No entanto, a tradição romântica sempre enfatizou a conexão com a natureza, uma conexão que muitas pessoas sentem diretamente. E quanto mais abertos estamos para experimentar a beleza das flores, para apreciar os movimentos graciosos dos animais, a beleza das paisagens, o céu à noite, os sons dos pássaros cantando e assim por diante, mais sentimos que estamos O contato com um mundo além do humano e esse senso de conexão geralmente torna as pessoas mais felizes e as leva além de suas próprias preocupações limitadas.

-Muitas tradições incluem rituais. Como os rituais nos ajudam em momentos especialmente difíceis de nossas vidas?
-Os rituais e ritos de passagem como baptismos, casamentos e funerais situam a vida de um indivíduo num contexto social muito mais amplo e isto não só através da participação ao mesmo tempo de outras pessoas nestes actos mas porque os conecta com o que eles sentiram quando, por sua vez, participaram desses mesmos ritos antes.

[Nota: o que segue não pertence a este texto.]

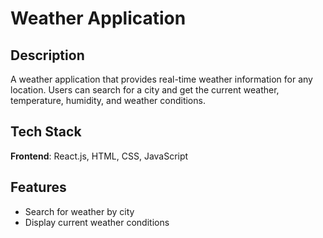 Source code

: # Weather Application

## Description

A weather application that provides real-time weather information for any location. Users can search for a city and get the current weather, temperature, humidity, and weather conditions.

## Tech Stack

 **Frontend**: React.js, HTML, CSS, JavaScript

## Features

- Search for weather by city
- Display current weather conditions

Minha hipótese de ressonância mórfica sugere que, quando ocorrem padrões de atividade semelhantes, eles ressoam com padrões de atividade semelhantes anteriores. Existe uma conexão através do tempo. Portanto, os rituais não apenas nos conectam com os outros neste momento presente, mas também com nossos ancestrais e aqueles que fizeram os mesmos rituais antes de nós.

Isso desperta um sentimento de ancoragem com algo mais profundo e coloca nossa vida em um contexto muito mais amplo do que nós mesmos e nossas preocupações meramente individualistas.

-Você poderia explicar o que são ressonâncias mórficas?
-A teoria dos campos de ressonância mórfica está na base da ideia de que existe um tipo de memória inerente à natureza.

As leis da natureza são mais como hábitos e cada espécie possui uma espécie de memória coletiva à qual cada indivíduo se conecta e contribui para enriquecer. Dentro do ser humano, seria como a ideia de Jung do inconsciente coletivo.

-Assegura que a espiritualidade pode ser encontrada em atividades muito cotidianas …
-Existem muitas atividades diárias que podem incluir uma dimensão espiritual como cuidar das plantas, cantar, dançar ou praticar esportes ou também quando apreciamos a forma como os animais vivem no presente.

Para muitas pessoas, a meditação e a oração são práticas diárias, assim como agradecimento pelos alimentos recebidos. A maioria das práticas espirituais é gratuita!

E ao contrário do consumismo que exige dinheiro e prejudica a terra devido à sua crescente demanda por matérias-primas e consumo de energia, a maioria das práticas espirituais são muito ecológicas!